Your objective
Only the lines from the start of the data through the one containing "When he buys" belong in your answer; return them exactly.

Information Start Marker

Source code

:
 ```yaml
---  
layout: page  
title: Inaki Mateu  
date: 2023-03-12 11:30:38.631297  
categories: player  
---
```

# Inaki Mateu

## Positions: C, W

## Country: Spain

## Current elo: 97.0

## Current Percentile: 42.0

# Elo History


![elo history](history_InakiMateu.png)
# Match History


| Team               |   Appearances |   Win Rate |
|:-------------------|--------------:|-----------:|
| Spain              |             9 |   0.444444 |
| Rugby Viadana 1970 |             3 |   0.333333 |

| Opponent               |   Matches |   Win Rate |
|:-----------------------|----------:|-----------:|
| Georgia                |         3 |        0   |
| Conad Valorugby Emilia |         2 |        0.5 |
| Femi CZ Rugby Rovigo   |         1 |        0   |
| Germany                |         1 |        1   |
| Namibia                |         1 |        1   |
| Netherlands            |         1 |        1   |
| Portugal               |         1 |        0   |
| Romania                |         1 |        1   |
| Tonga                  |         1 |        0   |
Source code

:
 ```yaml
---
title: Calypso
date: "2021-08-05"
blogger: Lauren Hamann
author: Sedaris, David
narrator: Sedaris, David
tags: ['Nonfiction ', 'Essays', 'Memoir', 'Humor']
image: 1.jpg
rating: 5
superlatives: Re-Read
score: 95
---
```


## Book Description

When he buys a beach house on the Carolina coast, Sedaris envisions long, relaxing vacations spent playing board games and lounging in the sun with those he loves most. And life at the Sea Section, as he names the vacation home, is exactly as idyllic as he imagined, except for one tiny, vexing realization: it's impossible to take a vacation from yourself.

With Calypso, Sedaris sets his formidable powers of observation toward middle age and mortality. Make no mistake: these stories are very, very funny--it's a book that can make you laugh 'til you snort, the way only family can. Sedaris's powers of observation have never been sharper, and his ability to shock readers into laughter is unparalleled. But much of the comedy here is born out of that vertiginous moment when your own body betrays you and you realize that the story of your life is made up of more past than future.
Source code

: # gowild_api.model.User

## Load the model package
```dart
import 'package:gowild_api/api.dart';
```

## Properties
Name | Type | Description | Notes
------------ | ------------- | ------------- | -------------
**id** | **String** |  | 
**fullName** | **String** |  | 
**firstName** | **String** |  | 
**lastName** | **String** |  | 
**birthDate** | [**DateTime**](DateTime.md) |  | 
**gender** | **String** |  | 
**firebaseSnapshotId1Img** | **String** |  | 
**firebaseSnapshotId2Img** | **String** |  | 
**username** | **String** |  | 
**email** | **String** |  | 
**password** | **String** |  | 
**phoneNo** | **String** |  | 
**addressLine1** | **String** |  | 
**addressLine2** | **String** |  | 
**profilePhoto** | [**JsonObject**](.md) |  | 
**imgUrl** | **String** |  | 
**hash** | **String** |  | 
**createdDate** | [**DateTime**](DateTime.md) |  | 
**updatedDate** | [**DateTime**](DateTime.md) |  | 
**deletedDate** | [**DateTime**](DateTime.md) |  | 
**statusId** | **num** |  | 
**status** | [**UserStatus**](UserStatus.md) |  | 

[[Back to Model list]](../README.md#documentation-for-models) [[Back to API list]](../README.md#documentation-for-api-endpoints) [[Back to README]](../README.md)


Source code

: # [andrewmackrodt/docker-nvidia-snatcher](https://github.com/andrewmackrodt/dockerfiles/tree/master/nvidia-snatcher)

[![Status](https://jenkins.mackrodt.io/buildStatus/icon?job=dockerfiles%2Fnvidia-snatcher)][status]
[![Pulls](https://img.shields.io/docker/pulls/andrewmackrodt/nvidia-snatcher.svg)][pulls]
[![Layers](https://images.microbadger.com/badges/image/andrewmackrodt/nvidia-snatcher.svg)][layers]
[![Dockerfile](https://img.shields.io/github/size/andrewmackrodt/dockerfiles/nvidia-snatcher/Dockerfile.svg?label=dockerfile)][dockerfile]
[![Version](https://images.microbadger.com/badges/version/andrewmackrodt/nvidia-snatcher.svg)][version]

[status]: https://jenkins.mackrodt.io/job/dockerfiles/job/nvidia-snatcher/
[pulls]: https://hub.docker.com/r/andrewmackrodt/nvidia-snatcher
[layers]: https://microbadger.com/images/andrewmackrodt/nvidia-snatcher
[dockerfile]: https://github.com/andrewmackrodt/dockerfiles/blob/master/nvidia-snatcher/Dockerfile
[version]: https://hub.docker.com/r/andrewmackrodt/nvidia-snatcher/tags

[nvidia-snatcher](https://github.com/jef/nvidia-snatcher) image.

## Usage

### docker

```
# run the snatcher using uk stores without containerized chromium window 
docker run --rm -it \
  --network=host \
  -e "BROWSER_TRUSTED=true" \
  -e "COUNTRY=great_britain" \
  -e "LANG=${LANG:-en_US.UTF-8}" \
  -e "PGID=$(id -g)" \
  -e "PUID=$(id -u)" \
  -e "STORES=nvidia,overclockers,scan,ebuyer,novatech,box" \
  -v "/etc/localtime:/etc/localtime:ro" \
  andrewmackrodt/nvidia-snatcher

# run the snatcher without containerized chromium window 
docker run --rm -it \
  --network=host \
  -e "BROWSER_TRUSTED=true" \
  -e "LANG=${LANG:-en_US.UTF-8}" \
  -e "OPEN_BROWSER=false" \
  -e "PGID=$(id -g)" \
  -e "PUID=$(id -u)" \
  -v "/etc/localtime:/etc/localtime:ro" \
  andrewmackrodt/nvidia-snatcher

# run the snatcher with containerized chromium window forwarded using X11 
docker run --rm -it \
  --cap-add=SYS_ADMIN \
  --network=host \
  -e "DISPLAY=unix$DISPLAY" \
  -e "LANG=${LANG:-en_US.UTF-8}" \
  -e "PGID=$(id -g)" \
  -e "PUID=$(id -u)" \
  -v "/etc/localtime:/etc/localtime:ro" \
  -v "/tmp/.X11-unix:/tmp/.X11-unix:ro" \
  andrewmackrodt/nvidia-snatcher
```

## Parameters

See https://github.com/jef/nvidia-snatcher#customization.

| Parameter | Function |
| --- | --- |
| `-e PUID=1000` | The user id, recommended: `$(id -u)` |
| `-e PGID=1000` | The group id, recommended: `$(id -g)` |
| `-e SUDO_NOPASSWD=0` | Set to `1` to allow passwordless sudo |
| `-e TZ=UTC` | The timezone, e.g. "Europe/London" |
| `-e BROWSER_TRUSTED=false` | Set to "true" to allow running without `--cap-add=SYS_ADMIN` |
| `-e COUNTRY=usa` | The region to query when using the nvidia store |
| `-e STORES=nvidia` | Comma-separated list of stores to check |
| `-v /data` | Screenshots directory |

Information End Marker

Response to this exercise
Source code

:
 ```yaml
---  
layout: page  
title: Inaki Mateu  
date: 2023-03-12 11:30:38.631297  
categories: player  
---
```

# Inaki Mateu

## Positions: C, W

## Country: Spain

## Current elo: 97.0

## Current Percentile: 42.0

# Elo History


![elo history](history_InakiMateu.png)
# Match History


| Team               |   Appearances |   Win Rate |
|:-------------------|--------------:|-----------:|
| Spain              |             9 |   0.444444 |
| Rugby Viadana 1970 |             3 |   0.333333 |

| Opponent               |   Matches |   Win Rate |
|:-----------------------|----------:|-----------:|
| Georgia                |         3 |        0   |
| Conad Valorugby Emilia |         2 |        0.5 |
| Femi CZ Rugby Rovigo   |         1 |        0   |
| Germany                |         1 |        1   |
| Namibia                |         1 |        1   |
| Netherlands            |         1 |        1   |
| Portugal               |         1 |        0   |
| Romania                |         1 |        1   |
| Tonga                  |         1 |        0   |
Source code

:
 ```yaml
---
title: Calypso
date: "2021-08-05"
blogger: Lauren Hamann
author: Sedaris, David
narrator: Sedaris, David
tags: ['Nonfiction ', 'Essays', 'Memoir', 'Humor']
image: 1.jpg
rating: 5
superlatives: Re-Read
score: 95
---
```


## Book Description

When he buys a beach house on the Carolina coast, Sedaris envisions long, relaxing vacations spent playing board games and lounging in the sun with those he loves most. And life at the Sea Section, as he names the vacation home, is exactly as idyllic as he imagined, except for one tiny, vexing realization: it's impossible to take a vacation from yourself.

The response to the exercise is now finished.